Recorded data:
--- START ---

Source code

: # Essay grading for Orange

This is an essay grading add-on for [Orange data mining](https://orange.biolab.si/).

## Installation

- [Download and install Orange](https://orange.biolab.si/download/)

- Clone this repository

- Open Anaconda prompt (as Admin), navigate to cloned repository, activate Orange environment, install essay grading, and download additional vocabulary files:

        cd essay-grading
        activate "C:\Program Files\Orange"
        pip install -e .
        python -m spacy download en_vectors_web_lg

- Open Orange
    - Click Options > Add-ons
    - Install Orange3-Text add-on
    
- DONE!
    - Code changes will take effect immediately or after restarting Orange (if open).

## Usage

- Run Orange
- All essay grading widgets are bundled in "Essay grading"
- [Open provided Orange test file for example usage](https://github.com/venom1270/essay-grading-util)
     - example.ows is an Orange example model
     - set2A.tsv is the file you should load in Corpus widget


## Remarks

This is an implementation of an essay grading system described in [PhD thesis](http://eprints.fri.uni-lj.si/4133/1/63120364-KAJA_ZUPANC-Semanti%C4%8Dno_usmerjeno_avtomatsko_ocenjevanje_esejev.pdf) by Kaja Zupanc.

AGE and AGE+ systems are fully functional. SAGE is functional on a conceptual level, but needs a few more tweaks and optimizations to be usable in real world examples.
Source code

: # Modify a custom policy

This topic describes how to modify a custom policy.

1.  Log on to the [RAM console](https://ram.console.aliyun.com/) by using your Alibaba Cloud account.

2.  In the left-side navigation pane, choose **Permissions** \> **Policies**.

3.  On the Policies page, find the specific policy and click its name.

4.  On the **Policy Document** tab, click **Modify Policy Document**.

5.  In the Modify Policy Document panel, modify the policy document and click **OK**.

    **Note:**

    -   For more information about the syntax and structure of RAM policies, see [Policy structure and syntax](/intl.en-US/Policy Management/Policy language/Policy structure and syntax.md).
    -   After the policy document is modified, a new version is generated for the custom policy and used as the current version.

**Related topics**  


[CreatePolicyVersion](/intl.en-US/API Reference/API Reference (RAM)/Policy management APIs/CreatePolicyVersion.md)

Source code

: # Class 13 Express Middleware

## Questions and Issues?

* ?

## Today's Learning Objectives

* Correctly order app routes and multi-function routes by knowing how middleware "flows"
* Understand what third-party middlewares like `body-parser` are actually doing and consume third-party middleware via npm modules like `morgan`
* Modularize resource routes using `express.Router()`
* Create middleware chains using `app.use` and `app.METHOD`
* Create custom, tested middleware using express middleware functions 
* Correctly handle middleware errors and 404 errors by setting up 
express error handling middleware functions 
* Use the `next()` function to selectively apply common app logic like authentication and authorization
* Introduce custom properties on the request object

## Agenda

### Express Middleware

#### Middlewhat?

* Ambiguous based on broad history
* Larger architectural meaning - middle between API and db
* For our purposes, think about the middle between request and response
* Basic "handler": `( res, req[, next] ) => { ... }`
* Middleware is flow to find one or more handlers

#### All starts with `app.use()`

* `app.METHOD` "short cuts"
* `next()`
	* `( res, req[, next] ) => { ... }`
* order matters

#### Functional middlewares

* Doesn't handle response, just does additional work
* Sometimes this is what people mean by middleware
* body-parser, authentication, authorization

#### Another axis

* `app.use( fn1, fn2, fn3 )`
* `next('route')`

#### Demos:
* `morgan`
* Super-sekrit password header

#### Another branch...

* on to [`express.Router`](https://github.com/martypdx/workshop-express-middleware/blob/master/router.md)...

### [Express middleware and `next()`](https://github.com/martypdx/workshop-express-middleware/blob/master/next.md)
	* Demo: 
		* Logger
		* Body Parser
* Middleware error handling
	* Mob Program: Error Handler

--- END ---

Exercise prompt: Your answer should contain every entry, transcribed exactly.

Written response:
Source code

: # Essay grading for Orange

This is an essay grading add-on for [Orange data mining](https://orange.biolab.si/).

## Installation

- [Download and install Orange](https://orange.biolab.si/download/)

- Clone this repository

- Open Anaconda prompt (as Admin), navigate to cloned repository, activate Orange environment, install essay grading, and download additional vocabulary files:

        cd essay-grading
        activate "C:\Program Files\Orange"
        pip install -e .
        python -m spacy download en_vectors_web_lg

- Open Orange
    - Click Options > Add-ons
    - Install Orange3-Text add-on
    
- DONE!
    - Code changes will take effect immediately or after restarting Orange (if open).

## Usage

- Run Orange
- All essay grading widgets are bundled in "Essay grading"
- [Open provided Orange test file for example usage](https://github.com/venom1270/essay-grading-util)
     - example.ows is an Orange example model
     - set2A.tsv is the file you should load in Corpus widget


## Remarks

This is an implementation of an essay grading system described in [PhD thesis](http://eprints.fri.uni-lj.si/4133/1/63120364-KAJA_ZUPANC-Semanti%C4%8Dno_usmerjeno_avtomatsko_ocenjevanje_esejev.pdf) by Kaja Zupanc.

AGE and AGE+ systems are fully functional. SAGE is functional on a conceptual level, but needs a few more tweaks and optimizations to be usable in real world examples.
Source code

: # Modify a custom policy

This topic describes how to modify a custom policy.

1.  Log on to the [RAM console](https://ram.console.aliyun.com/) by using your Alibaba Cloud account.

2.  In the left-side navigation pane, choose **Permissions** \> **Policies**.

3.  On the Policies page, find the specific policy and click its name.

4.  On the **Policy Document** tab, click **Modify Policy Document**.

5.  In the Modify Policy Document panel, modify the policy document and click **OK**.

    **Note:**

    -   For more information about the syntax and structure of RAM policies, see [Policy structure and syntax](/intl.en-US/Policy Management/Policy language/Policy structure and syntax.md).
    -   After the policy document is modified, a new version is generated for the custom policy and used as the current version.

**Related topics**  


[CreatePolicyVersion](/intl.en-US/API Reference/API Reference (RAM)/Policy management APIs/CreatePolicyVersion.md)

Source code

: # Class 13 Express Middleware

## Questions and Issues?

* ?

## Today's Learning Objectives

* Correctly order app routes and multi-function routes by knowing how middleware "flows"
* Understand what third-party middlewares like `body-parser` are actually doing and consume third-party middleware via npm modules like `morgan`
* Modularize resource routes using `express.Router()`
* Create middleware chains using `app.use` and `app.METHOD`
* Create custom, tested middleware using express middleware functions 
* Correctly handle middleware errors and 404 errors by setting up 
express error handling middleware functions 
* Use the `next()` function to selectively apply common app logic like authentication and authorization
* Introduce custom properties on the request object

## Agenda

### Express Middleware

#### Middlewhat?

* Ambiguous based on broad history
* Larger architectural meaning - middle between API and db
* For our purposes, think about the middle between request and response
* Basic "handler": `( res, req[, next] ) => { ... }`
* Middleware is flow to find one or more handlers

#### All starts with `app.use()`

* `app.METHOD` "short cuts"
* `next()`
	* `( res, req[, next] ) => { ... }`
* order matters

#### Functional middlewares

* Doesn't handle response, just does additional work
* Sometimes this is what people mean by middleware
* body-parser, authentication, authorization

#### Another axis

* `app.use( fn1, fn2, fn3 )`
* `next('route')`

#### Demos:
* `morgan`
* Super-sekrit password header

#### Another branch...

* on to [`express.Router`](https://github.com/martypdx/workshop-express-middleware/blob/master/router.md)...

### [Express middleware and `next()`](https://github.com/martypdx/workshop-express-middleware/blob/master/next.md)
	* Demo: 
		* Logger
		* Body Parser
* Middleware error handling
	* Mob Program: Error Handler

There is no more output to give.